▸ **RECORDS TO USE**

○ ○ ○ ○

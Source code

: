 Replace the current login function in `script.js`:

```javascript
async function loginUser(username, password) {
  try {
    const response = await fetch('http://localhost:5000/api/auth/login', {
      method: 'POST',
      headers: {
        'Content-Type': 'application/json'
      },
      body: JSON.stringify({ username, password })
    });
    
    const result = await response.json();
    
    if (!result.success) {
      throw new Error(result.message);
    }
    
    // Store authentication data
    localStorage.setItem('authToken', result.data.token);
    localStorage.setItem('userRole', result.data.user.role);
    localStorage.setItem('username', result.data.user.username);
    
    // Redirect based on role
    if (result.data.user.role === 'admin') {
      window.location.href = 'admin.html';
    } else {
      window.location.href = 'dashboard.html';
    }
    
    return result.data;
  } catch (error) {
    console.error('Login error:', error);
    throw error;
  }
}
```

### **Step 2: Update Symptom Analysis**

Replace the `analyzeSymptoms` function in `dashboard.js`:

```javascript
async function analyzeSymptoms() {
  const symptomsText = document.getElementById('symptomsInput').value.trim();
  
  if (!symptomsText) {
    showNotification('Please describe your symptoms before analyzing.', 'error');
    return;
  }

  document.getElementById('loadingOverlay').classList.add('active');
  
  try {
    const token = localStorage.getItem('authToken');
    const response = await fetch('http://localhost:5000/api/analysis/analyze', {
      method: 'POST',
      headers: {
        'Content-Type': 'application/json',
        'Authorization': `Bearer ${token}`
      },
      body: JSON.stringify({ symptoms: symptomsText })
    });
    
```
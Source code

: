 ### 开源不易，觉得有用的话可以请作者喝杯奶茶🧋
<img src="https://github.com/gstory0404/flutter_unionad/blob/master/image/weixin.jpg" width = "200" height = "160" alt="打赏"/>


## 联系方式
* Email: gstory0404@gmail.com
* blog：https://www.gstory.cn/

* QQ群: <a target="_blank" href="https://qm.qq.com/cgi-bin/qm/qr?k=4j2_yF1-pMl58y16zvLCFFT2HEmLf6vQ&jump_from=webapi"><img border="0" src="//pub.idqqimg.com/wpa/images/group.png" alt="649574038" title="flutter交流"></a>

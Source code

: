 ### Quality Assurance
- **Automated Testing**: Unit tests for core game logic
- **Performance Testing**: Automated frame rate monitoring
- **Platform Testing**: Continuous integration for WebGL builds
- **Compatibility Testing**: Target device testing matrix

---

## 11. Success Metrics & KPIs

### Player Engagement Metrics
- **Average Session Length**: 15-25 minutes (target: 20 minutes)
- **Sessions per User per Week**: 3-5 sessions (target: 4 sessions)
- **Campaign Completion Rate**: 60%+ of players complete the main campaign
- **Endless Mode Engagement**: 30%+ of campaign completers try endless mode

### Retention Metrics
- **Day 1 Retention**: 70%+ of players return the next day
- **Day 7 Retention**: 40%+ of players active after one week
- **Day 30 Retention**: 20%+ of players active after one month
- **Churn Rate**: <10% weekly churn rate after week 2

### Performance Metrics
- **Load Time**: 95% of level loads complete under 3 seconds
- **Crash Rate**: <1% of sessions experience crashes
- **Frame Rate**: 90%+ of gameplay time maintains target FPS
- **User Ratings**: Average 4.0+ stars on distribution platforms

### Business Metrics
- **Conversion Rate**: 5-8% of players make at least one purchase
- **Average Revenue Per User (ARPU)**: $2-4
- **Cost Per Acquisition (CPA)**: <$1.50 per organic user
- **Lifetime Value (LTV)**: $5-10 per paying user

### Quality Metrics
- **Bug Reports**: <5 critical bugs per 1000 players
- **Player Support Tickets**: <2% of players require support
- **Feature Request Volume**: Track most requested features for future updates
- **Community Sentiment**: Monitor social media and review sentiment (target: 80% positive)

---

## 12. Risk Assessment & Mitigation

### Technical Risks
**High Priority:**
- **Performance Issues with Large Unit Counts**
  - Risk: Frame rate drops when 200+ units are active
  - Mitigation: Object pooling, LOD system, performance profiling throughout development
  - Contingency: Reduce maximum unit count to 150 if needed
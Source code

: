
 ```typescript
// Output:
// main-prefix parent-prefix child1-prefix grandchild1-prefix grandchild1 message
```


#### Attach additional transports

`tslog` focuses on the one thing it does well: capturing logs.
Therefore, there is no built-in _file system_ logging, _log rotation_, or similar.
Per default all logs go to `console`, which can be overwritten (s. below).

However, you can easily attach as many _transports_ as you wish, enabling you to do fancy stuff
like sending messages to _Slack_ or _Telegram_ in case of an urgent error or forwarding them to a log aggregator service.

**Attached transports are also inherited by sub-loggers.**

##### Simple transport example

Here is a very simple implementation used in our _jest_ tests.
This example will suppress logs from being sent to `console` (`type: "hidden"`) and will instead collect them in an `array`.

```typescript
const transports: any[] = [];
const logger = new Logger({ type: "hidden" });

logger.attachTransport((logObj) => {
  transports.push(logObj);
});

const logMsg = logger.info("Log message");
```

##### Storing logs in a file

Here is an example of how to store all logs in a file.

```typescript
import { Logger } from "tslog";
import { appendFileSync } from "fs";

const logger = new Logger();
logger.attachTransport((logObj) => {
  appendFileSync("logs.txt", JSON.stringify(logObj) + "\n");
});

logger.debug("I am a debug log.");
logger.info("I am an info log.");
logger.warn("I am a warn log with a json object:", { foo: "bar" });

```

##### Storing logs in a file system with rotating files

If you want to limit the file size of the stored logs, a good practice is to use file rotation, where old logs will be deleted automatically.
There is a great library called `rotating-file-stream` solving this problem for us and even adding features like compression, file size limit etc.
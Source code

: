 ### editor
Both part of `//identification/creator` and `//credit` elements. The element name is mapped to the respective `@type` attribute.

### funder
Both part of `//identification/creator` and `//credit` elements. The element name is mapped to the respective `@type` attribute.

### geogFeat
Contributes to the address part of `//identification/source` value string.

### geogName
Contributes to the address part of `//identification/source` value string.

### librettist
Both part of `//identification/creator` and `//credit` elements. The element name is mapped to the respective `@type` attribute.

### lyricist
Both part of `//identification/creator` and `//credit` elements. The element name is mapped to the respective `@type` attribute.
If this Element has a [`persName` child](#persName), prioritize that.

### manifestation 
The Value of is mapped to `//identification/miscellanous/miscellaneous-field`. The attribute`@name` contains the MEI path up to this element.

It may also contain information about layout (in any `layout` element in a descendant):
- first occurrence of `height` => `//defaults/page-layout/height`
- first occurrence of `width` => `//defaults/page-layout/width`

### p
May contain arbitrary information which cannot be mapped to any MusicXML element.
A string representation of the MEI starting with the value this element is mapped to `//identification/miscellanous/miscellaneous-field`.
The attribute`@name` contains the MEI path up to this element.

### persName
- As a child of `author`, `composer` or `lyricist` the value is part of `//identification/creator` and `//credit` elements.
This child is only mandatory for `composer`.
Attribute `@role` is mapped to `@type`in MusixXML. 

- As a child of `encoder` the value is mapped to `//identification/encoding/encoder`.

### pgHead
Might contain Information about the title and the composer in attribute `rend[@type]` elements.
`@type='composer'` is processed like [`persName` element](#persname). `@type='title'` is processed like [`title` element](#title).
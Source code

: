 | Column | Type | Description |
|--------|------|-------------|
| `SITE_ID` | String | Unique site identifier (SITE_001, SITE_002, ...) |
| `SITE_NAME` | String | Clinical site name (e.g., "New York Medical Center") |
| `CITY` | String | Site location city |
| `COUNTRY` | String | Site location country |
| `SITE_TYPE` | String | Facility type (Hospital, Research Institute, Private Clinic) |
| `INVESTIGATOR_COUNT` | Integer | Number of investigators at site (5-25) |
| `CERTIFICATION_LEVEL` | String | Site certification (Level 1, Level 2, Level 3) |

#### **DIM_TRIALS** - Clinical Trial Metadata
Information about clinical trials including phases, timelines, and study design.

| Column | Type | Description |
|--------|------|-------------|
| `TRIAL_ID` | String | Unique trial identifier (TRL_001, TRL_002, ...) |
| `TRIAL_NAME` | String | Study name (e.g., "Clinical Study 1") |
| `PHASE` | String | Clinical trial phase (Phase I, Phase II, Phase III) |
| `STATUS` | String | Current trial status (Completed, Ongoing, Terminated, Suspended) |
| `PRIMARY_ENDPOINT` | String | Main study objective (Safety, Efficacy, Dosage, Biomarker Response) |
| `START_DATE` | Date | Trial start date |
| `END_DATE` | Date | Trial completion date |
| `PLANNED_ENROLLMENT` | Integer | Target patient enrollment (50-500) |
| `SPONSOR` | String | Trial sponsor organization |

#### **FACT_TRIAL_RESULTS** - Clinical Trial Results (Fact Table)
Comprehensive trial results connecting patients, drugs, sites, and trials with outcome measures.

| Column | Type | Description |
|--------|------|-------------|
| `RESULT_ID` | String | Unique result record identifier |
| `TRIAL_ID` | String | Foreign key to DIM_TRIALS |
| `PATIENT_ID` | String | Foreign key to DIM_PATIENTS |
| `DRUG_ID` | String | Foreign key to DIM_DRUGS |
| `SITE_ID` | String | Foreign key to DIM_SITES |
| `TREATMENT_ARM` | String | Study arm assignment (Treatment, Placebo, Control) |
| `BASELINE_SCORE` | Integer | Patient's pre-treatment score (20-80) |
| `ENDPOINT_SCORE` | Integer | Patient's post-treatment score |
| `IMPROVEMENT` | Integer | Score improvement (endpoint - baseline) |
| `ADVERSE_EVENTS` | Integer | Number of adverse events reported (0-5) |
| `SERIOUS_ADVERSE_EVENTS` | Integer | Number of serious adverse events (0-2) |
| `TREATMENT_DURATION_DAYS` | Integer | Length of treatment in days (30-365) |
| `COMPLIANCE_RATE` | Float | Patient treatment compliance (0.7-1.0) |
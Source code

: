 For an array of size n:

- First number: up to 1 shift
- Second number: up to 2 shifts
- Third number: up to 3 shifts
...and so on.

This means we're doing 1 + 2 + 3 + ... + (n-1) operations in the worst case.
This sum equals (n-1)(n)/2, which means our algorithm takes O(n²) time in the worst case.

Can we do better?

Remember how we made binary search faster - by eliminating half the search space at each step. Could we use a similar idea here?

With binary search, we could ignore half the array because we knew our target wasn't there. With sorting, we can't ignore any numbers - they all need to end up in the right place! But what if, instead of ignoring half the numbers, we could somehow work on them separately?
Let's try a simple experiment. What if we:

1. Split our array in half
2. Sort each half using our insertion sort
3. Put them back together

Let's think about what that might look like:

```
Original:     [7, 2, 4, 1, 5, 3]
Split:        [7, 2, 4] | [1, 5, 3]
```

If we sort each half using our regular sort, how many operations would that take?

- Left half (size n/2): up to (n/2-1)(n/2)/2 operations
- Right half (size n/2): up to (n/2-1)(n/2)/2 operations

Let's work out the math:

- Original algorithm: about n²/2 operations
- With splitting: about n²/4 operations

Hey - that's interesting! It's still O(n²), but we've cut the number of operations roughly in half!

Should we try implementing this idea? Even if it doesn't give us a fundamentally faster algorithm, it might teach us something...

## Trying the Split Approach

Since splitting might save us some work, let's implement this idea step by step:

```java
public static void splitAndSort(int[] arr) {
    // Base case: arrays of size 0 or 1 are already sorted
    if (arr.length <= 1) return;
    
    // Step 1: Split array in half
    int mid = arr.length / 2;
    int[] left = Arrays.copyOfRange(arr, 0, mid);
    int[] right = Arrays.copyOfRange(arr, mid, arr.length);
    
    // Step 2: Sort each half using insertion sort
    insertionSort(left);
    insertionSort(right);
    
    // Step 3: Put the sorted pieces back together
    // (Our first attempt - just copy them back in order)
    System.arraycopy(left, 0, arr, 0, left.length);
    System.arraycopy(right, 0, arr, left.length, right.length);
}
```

○ ○ ○ ○

▸ **TASK INSTRUCTIONS**
How many lines of the records contain "authToken"? Answer with the number only.

▸ **YOUR RESPONSE**
2